FEED INJECTOR FOR GASIFICATION SYSTEM
TECHNICAL FIELD
The present application and the resultant patent relate generally to
combined cycle power systems and more specifically relates to an improved cooling
water channel for a feed injector of a gasification system that may avoid localized strain
and associated cracking.
BACKGROUND OF THE INVENTION
Combined cycle power systems generally include a gasification system
that is integrated with a gas turbine engine. Known gasification systems convert a
mixture of fuel, airloxygen, steam, and/or other materials into an output of a partially
oxidized gas known as a "syngas." Known gasification systems generally use a feed
injector to supply a mixture stream into a reactor vessel. Known feed injectors may be
exposed to temperature extremes within the reactor vessels. Specifically, the tips of the
feed injectors may be exposed to reaction temperatures that may inhibit effective
operation of the injectors and/or shorten the life span thereof. Further, the feed injectors
generally may be exposed to corrosive elements in the syngas flowing within the reactor
vessel.
In order to protect the feed injectors, known gasification systems may use
a closed loop water supply system to provide cooling water to the feed injector.
Providing cooling water to the known feed injectors, however, may produce areas of
localized strain and associated cracking. Specifically, the metal temperatures between an
internal oxygen passage and an internal cooling water channel about the tip area may be
relatively low as compared to the metal temperatures of the outside face about the
combustion zone. Such temperature differences may be a multiple of about ten (10)

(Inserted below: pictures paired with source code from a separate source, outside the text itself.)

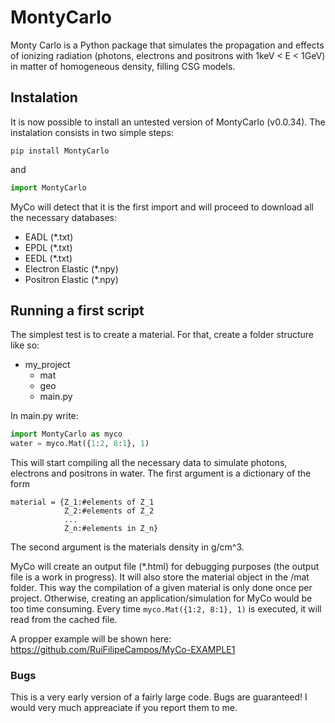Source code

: # MontyCarlo

Monty Carlo is a Python package that simulates the propagation and effects of ionizing radiation (photons, electrons and positrons with 1keV < E < 1GeV) in matter of homogeneous density, filling CSG models. 



## Instalation

It is now possible to install an untested version of MontyCarlo (v0.0.34). The instalation consists in two simple steps:

```
pip install MontyCarlo
```

and

```python 
import MontyCarlo
```

MyCo will detect that it is the first import and will proceed to download all the necessary databases:

- EADL (\*.txt)
- EPDL (\*.txt)
- EEDL (\*.txt)
- Electron Elastic (\*.npy)
- Positron Elastic (\*.npy)

## Running a first script

The simplest test is to create a material. For that, create a folder structure like so:

- my_project
   - mat
   - geo
   - main.py
 
In main.py write:

```python 
import MontyCarlo as myco
water = myco.Mat({1:2, 8:1}, 1)
```
This will start compiling all the necessary data to simulate photons, electrons and positrons in water. The first argument is a dictionary of the form

``` 
material = {Z_1:#elements of Z_1
            Z_2:#elements of Z_2
            ...
            Z_n:#elements in Z_n}
```

The second argument is the materials density in g/cm^3.

MyCo will create an output file (\*.html) for debugging purposes (the output file is a work in progress). It will also store the material object in the /mat folder. This way the compilation of a given material is only done once per project. Otherwise, creating an application/simulation for MyCo would be too time consuming. Every time ```myco.Mat({1:2, 8:1}, 1)``` is executed, it will read from the cached file. 


A propper example will be shown here: https://github.com/RuiFilipeCampos/MyCo-EXAMPLE1

### Bugs

This is a very early version of a fairly large code. Bugs are guaranteed! I would very much appreaciate if you report them to me. 
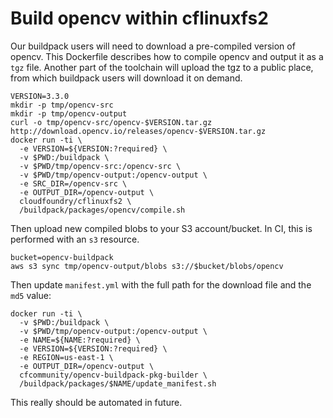 # Build opencv within cflinuxfs2

Our buildpack users will need to download a pre-compiled version of opencv. This Dockerfile describes how to compile opencv and output it as a `tgz` file. Another part of the toolchain will upload the tgz to a public place, from which buildpack users will download it on demand.


```
VERSION=3.3.0
mkdir -p tmp/opencv-src
mkdir -p tmp/opencv-output
curl -o tmp/opencv-src/opencv-$VERSION.tar.gz http://download.opencv.io/releases/opencv-$VERSION.tar.gz
docker run -ti \
  -e VERSION=${VERSION:?required} \
  -v $PWD:/buildpack \
  -v $PWD/tmp/opencv-src:/opencv-src \
  -v $PWD/tmp/opencv-output:/opencv-output \
  -e SRC_DIR=/opencv-src \
  -e OUTPUT_DIR=/opencv-output \
  cloudfoundry/cflinuxfs2 \
  /buildpack/packages/opencv/compile.sh
```

Then upload new compiled blobs to your S3 account/bucket. In CI, this is performed with an `s3` resource.

```
bucket=opencv-buildpack
aws s3 sync tmp/opencv-output/blobs s3://$bucket/blobs/opencv
```

Then update `manifest.yml` with the full path for the download file and the `md5` value:

```
docker run -ti \
  -v $PWD:/buildpack \
  -v $PWD/tmp/opencv-output:/opencv-output \
  -e NAME=${NAME:?required} \
  -e VERSION=${VERSION:?required} \
  -e REGION=us-east-1 \
  -e OUTPUT_DIR=/opencv-output \
  cfcommunity/opencv-buildpack-pkg-builder \
  /buildpack/packages/$NAME/update_manifest.sh
```

This really should be automated in future.
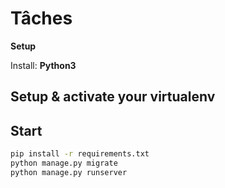 # Tâches

**Setup**

Install: **Python3**

## Setup & activate your virtualenv

## Start
```bash
pip install -r requirements.txt
python manage.py migrate
python manage.py runserver
```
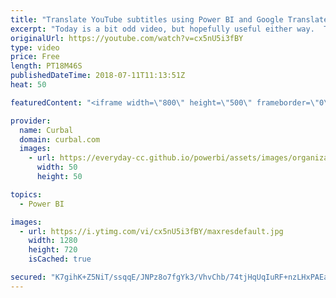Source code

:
 ```yaml
---
title: "Translate YouTube subtitles using Power BI and Google Translate - Download 29"
excerpt: "Today is a bit odd video, but hopefully useful either way.  The reason I am doing it is because you have been telling me that you would like to help with translations of the YouTube video captions and I took the opportunity to create a tutorial on how to do just that. This of course applies to the translation"
originalUrl: https://youtube.com/watch?v=cx5nU5i3fBY
type: video
price: Free
length: PT18M46S
publishedDateTime: 2018-07-11T11:13:51Z
heat: 50

featuredContent: "<iframe width=\"800\" height=\"500\" frameborder=\"0\" src=\"https://www.youtube.com/embed/cx5nU5i3fBY\" allow=\"accelerometer; autoplay; encrypted-media; gyroscope; picture-in-picture\" allowfullscreen></iframe>"

provider:
  name: Curbal
  domain: curbal.com
  images:
    - url: https://everyday-cc.github.io/powerbi/assets/images/organizations/curbal.com-50x50.jpg
      width: 50
      height: 50

topics:
  - Power BI

images:
  - url: https://i.ytimg.com/vi/cx5nU5i3fBY/maxresdefault.jpg
    width: 1280
    height: 720
    isCached: true

secured: "K7gihK+Z5NiT/ssqqE/JNPz8o7fgYk3/VhvChb/74tjHqUqIuRF+nzLHxPAEaMHd1wm9B4fwbFyFSgq+tSZ3mZD9LZfVI3wKhUqBB5wc4dmDKJ3ybd8tg98dLUOZHWe2FkCio0ACWpMagKEZgnYXkiOU75HyAIUq1444R4kEFYyzsJ3+J040yqW052PUxC12R/hHxSFRpjzdTc/S4gD3S6ynxZpFMEVDAQprevrA10J0TNJC+CXGWdSXwIbAry9zbUnEEmd6+wyGMz1PwFGiv/8k9mZes8rfSUtfcsV8mAdxrH3TUvfgdbkEF+zUdDdtipfpinPlQoF3dkeqrogOszZAR/XQZP+ZVkyxJPxRaybfMNAt9WWvCtYS46EpYoGg3QW+4pXK235Tk57xpClvMKj/YBKhLT/vPKmZoYpuBNc=;/tb0GUppVE01UmHE0NcdKg=="
---
```


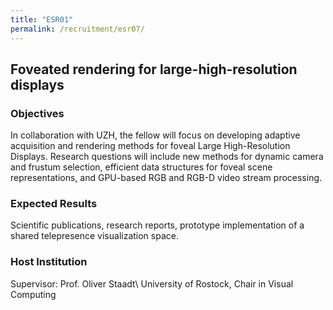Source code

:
 ```yaml
---
title: "ESR01"
permalink: /recruitment/esr07/
---
```

## Foveated rendering for large-high-resolution displays

### Objectives

In collaboration with UZH, the fellow will focus on developing adaptive acquisition and rendering methods for foveal Large High-Resolution Displays. Research questions will include new methods for dynamic camera and frustum selection, efficient data structures for foveal scene representations, and GPU-based RGB and RGB-D video stream processing.

### Expected Results

Scientific publications, research reports, prototype implementation of a shared telepresence visualization space.

### Host Institution

Supervisor: Prof. Oliver Staadt\\
University of Rostock, Chair in Visual Computing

times or so. The stiffness of the metal on the hot side thus decreases as the temperature
increases. The hot side therefore may elongate more than the cool side and result in an
area of high plastic strain therebetween. This area of high plastic strain may result in
cracking or other damage therein. The time and effort required to repair such damage
may be considerable.
There is thus a desire for an improved feed injector design for a
gasification system. Such an improved feed injector design may reduce areas of plastic
strain therein so as to reduce cracking and other types of damage. Reduced cracking may
in turn provide reduced overall system downtime, repair costs, and increased component
lifetime.
SUMMARY OF THE INVENTION
The present application and the resultant patent thus provide a feed
injector nozzle for a gasification system with a reaction zone therein. The feed injector
nozzle may include a number of tubes extending towards the reaction zone. The tubes
may define a number of passages therebetween. A cooling water channel may extend
through one of the tubes. The cooling water channel may include a first side adjacent to
one of the passages and a second side adjacent to the reaction zone. The first side may
include a first side thickness and the second side may include a second side thickness
with the first side thickness being less than or equal to the second side thickness.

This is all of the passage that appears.